Page 2 of 2 -- The deficit will shrink in subsequent years only if military needs in Iraq and Afghanistan disappear in the coming year -- something the administration concedes is highly unlikely -- and if Bush does not succeed in remaking Social Security. Also, it assumes that Congress will not enact more tax cuts, including Bush-backed extensions of tax cuts that are due to expire toward the end of this decade.

''The administration is sweeping under the carpet the huge costs of some of their most reckless policies and is doing next to nothing to rein in out-of-control spending in Washington," said Senator John F. Kerry, Democrat of Massachusetts. ''The Bush administration has succeeded in reaching new lows of fiscal irresponsibility."

As a candidate for reelection last year, Bush repeatedly pledged to cut the federal budget deficit in half within five years. On paper, Bush's budget seems to do that; it says the deficit will be at $233 billion in fiscal 2009, down from $521 billion that the administration says was the expected deficit at the time he made the promise.
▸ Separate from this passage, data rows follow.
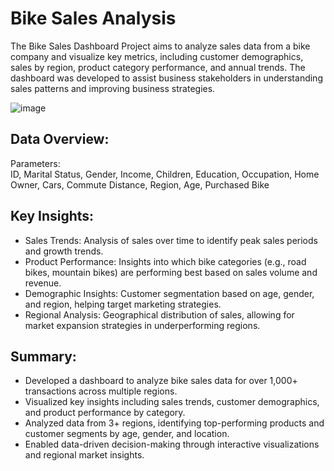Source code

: # Bike Sales Analysis

The Bike Sales Dashboard Project aims to analyze sales data from a bike company and visualize key metrics, including customer demographics, sales by region, product category performance, and annual trends. The dashboard was developed to assist business stakeholders in understanding sales patterns and improving business strategies.

![image](https://github.com/user-attachments/assets/a0501683-b966-4683-b000-3bd3191ba925)

## Data Overview:

Parameters: <br>
ID, Marital Status, Gender, Income, Children, Education, Occupation, Home Owner, Cars, Commute Distance, Region, Age, Purchased Bike

## Key Insights:

- Sales Trends: Analysis of sales over time to identify peak sales periods and growth trends.
- Product Performance: Insights into which bike categories (e.g., road bikes, mountain bikes) are performing best based on sales volume and revenue.
- Demographic Insights: Customer segmentation based on age, gender, and region, helping target marketing strategies.
- Regional Analysis: Geographical distribution of sales, allowing for market expansion strategies in underperforming regions.

## Summary:

- Developed a dashboard to analyze bike sales data for over 1,000+ transactions across multiple regions.
- Visualized key insights including sales trends, customer demographics, and product performance by category.
- Analyzed data from 3+ regions, identifying top-performing products and customer segments by age, gender, and location.
- Enabled data-driven decision-making through interactive visualizations and regional market insights.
But the $521 billion figure has been shown to be artificially high because the current estimate for the deficit is only $427 billion. That means the administration is taking credit for nearly $100 billion in deficit-cutting because of economic growth, not tough budget choices.

''They'll continue to redefine 'half' until they come up with something that works," said Stan Collender, a budget and economics analyst with Financial Dynamics Business Communications.

Democrats also noted that under Bush's plans, deficits will begin to rise substantially in fiscal 2010 and beyond, as government costs continue to rise and baby boomers start to retire. The ranking Democrat on the Senate budget committee, Kent Conrad of North Dakota, appeared at a news conference yesterday with charts that had black curtains covering up the sea of red ink -- representing the mounting deficits he said Bush does not want the nation to see.

''When we pull back the curtains, we see the reality: more deficits, more debt, and more focus on the wrong priorities," Conrad said. ''This budget hides the true fiscal condition of the country from the American people."